Collected data entries
===============

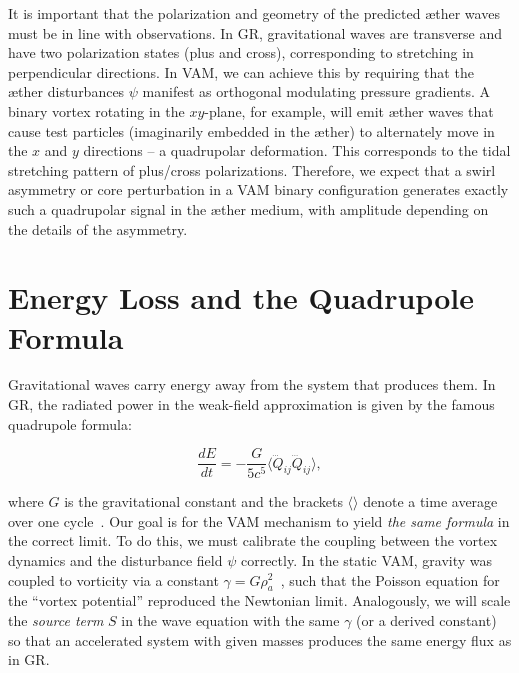 It is important that the polarization and geometry of the predicted æther waves must be in line with observations. In GR, gravitational waves are transverse and have two polarization states (plus and cross), corresponding to stretching in perpendicular directions. In VAM, we can achieve this by requiring that the æther disturbances $ψ$ manifest as orthogonal modulating pressure gradients. A binary vortex rotating in the $xy$-plane, for example, will emit æther waves that cause test particles (imaginarily embedded in the æther) to alternately move in the $x$ and $y$ directions – a quadrupolar deformation. This corresponds to the tidal stretching pattern of plus/cross polarizations. Therefore, we expect that a swirl asymmetry or core perturbation in a VAM binary configuration generates exactly such a quadrupolar signal in the æther medium, with amplitude depending on the details of the asymmetry.

\section*{Energy Loss and the Quadrupole Formula}
Gravitational waves carry energy away from the system that produces them. In GR, the radiated power in the weak-field approximation is given by the famous quadrupole formula:

\[
\frac{dE}{dt} = -\frac{G}{5c^5} \langle \dddot{Q}_{ij} \dddot{Q}_{ij} \rangle,
\]

where $G$ is the gravitational constant and the brackets $\langle \rangle$ denote a time average over one cycle~\cite{iskandarani2025VAM3}. Our goal is for the VAM mechanism to yield \textit{the same formula} in the correct limit. To do this, we must calibrate the coupling between the vortex dynamics and the disturbance field $ψ$ correctly. In the static VAM, gravity was coupled to vorticity via a constant $γ = G ρ_a^2$~\cite{iskandarani2025VAM2}, such that the Poisson equation for the “vortex potential” reproduced the Newtonian limit. Analogously, we will scale the \textit{source term} $S$ in the wave equation with the same $γ$ (or a derived constant) so that an accelerated system with given masses produces the same energy flux as in GR.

===============

EXERCISE:
Go through the entries and filter for lines holding the word "given"; copy each match.

ANSWER SECTION:
Gravitational waves carry energy away from the system that produces them. In GR, the radiated power in the weak-field approximation is given by the famous quadrupole formula:
where $G$ is the gravitational constant and the brackets $\langle \rangle$ denote a time average over one cycle~\cite{iskandarani2025VAM3}. Our goal is for the VAM mechanism to yield \textit{the same formula} in the correct limit. To do this, we must calibrate the coupling between the vortex dynamics and the disturbance field $ψ$ correctly. In the static VAM, gravity was coupled to vorticity via a constant $γ = G ρ_a^2$~\cite{iskandarani2025VAM2}, such that the Poisson equation for the “vortex potential” reproduced the Newtonian limit. Analogously, we will scale the \textit{source term} $S$ in the wave equation with the same $γ$ (or a derived constant) so that an accelerated system with given masses produces the same energy flux as in GR.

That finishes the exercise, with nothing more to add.